From a design perspective, it’s hard to argue that all data should be treated equally. It’s not an unusual use case where some data need different retention periods than others. It’s almost guaranteed for the vast majority of users. Yet for whatever reason this design choice has never been revisited, even as HA has grown and seen extensive changes in both functionality and UI.
Not sure I understand,
My referenve to workaround was the deletion of rows when I had an integration that somehow got triggerhappy. Have reconfigured it now, but looking for ways to cleanup I find it solves the issue of defining recorder-settings pr entity - hence this FR is actually solved (in a slightly different way)?
And this purge method can not increase number of writes - can it?

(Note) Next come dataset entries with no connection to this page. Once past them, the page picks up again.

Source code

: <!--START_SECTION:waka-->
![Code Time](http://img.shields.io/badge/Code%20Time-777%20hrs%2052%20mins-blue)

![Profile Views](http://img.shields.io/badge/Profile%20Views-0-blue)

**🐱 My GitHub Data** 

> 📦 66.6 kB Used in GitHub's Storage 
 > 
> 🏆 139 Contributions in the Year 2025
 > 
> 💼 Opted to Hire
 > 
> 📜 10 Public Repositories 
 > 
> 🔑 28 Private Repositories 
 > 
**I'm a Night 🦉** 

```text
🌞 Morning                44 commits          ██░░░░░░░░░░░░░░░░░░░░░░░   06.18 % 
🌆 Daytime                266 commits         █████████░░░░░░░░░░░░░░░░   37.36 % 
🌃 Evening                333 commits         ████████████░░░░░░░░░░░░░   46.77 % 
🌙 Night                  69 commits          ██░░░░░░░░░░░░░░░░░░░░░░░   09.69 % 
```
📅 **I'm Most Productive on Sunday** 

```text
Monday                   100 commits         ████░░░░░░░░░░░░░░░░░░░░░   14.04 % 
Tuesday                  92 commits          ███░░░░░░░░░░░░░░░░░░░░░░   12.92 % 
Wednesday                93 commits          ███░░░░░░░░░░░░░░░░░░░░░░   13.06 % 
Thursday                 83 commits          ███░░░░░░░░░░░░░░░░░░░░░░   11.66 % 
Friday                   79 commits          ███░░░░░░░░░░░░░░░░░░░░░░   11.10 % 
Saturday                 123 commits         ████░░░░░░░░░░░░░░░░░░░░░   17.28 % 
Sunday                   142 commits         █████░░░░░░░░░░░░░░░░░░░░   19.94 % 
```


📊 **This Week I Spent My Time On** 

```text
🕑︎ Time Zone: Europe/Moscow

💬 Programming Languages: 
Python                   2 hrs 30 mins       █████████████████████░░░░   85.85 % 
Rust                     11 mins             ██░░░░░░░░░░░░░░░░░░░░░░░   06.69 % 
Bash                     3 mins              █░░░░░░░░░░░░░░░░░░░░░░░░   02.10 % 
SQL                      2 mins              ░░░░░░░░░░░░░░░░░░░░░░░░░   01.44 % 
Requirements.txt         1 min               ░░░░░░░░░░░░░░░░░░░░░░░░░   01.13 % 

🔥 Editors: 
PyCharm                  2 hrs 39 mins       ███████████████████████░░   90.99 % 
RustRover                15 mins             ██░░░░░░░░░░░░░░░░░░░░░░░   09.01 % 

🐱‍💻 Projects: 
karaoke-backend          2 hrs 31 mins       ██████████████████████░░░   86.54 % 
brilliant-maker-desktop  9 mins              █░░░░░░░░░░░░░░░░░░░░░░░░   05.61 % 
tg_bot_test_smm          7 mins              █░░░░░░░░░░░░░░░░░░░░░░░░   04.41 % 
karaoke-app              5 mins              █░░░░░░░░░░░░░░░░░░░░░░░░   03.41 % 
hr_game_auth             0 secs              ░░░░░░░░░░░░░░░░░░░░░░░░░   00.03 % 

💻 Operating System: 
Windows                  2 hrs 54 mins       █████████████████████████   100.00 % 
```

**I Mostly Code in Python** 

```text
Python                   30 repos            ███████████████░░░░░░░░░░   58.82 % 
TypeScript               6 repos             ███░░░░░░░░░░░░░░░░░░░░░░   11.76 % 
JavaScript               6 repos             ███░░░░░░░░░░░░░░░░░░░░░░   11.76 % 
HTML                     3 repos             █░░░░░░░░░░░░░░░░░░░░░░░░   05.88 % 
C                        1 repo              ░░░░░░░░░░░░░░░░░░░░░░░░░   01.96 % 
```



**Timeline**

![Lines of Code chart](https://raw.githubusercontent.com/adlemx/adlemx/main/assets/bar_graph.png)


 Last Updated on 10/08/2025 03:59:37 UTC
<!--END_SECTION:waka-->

my sensor is getting a state change, and it is written to states-table (and atributes etc)
you can use Recorder-filter to avoid sensors to write to recorder, but if it is written - it is written only once?
Then the default recorder keep-days clean my states on that setting (currently 9 days)
and If I want to clean out something else I create a simple automation to clean out before (one device now after 2 days).
and I can create a new automation that purge for example lights-domain after 5 daysl
Then we all have some sensors with LongTermStatistics that is kept forever
So I have written to my DB
LTS forever
most states for 10days - then deleted
some states for 5 days - then deleted
some states for 2 days - then deleted
and some sensors excluded from any recording
states are written once, deleted once - it is just the timing/method for deletiion/purge that is different ??
STS/LTS created every 5min/hour, STS purged with states for entity?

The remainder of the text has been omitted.